Die Schöpfung hat jetzt endlich Priorität

von Klaus Koch

Klaus Koch

Schau an, die Europäer sind besser als ihr Ruf. Die Wähler haben mit einer bemerkenswert hohen Wahlbeteiligung den politischen Institutionen des Kontinents den Rücken gestärkt. Sie wissen, dass den weltweiten Verwerfungen nur gemeinsam begegnet werden kann. Das Wahlergebnis ist durchaus kompliziert. Aber klar ist auch: Rassisten, Nationalisten und Populisten können die Arbeit in Brüssel und Straßburg nicht blockieren.
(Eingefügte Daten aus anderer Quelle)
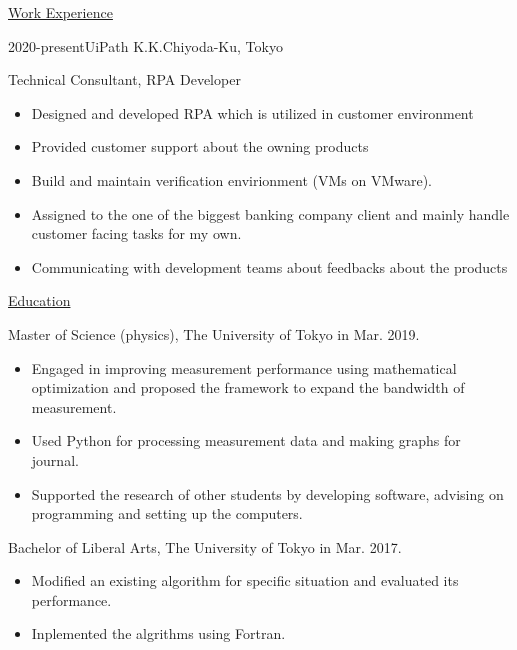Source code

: \documentclass[a4paper,12pt]{ltjsarticle}
\begin{document}
\Large\noindent
\uline{\textsf{Work Experience}\hspace{\fill}}
\normalsize\par\noindent\vspace{-12pt}\par\noindent
\large\noindent
\textsf{2020-present\hspace{1cm}UiPath K.K.\hspace{1cm}Chiyoda-Ku, Tokyo}
\normalsize\par
Technical Consultant, RPA Developer
\begin{itemize}
    \item Designed and developed RPA which is utilized in customer environment
    \item Provided customer support about the owning products
    \item Build and maintain verification envirionment (VMs on VMware).
    \item Assigned to the one of the biggest banking company client and mainly handle customer facing tasks for my own.
    \item Communicating with development teams about feedbacks about the products
\end{itemize}

\Large\noindent
\uline{\textsf{Education}\hspace{\fill}}
\normalsize\par\noindent\vspace{-12pt}\par\noindent
\large\noindent
\textsf{Master of Science (physics), The University of Tokyo in Mar. 2019.}
\normalsize
\begin{itemize}
    \item Engaged in improving measurement performance using mathematical optimization and proposed the framework to expand the bandwidth of measurement.
    \item Used Python for processing measurement data and making graphs for journal.
    \item Supported the research of other students by developing software, advising on programming and setting up the computers.
\end{itemize}
\large\noindent
\textsf{Bachelor of Liberal Arts, The University of Tokyo in Mar. 2017.}
\normalsize
\begin{itemize}
    \item Modified an existing algorithm for specific situation and evaluated its performance.
    \item Inplemented the algrithms using Fortran.
\end{itemize}
\end{document}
Die Wähler haben zudem die Prioritäten verschoben. Den Menschen dämmert endlich, dass alles politische Handeln letztlich sinnlos bleibt, wenn dabei die Erde zugrunde gerichtet wird. Der bemerkenswerteste Kommentar zum europäischen Wahler­gebnis kommt denn auch vom Grünen-
Geschäftsführer Michael Kellner. Auf die Frage, ob er nicht Angst habe, dass sich jetzt alle Parteien auf den Klimaschutz stürzen und seiner Partei das Wasser abgraben, sagte er, dass Klimaschutz für eine Partei, ja sogar für eine ganze Generation zu groß sei. Da müssten schon alle mitmachen.

Und da kommen dann auch die Kirchen ins Spiel. 36 Jahre ist es her, dass der Ökumenische Rat der Kirchen in Vancouver zur Bewahrung der Schöpfung aufrief. Selbst innerhalb der Kirchen wurde dieser sogenannte konziliare Prozess gelegentlich als Spielwiese naiver Weltverbesserer abgetan. Doch spätestens jetzt steht das Heilen der Welt und die enge Beziehung allen Lebens auf diesem Planeten zueinander ganz oben auf der Tagesordnung. Das ist eine Chance für die weltweit gut vernetzten christlichen Kirchen. Sie sollten versuchen, im politischen Streit über die notwendigen Maßnahmen gegen den Klimawandel einen geistlichen Überbau zu bieten, unter dem sich viele, auch widerstrei­tende Interessen versammeln können.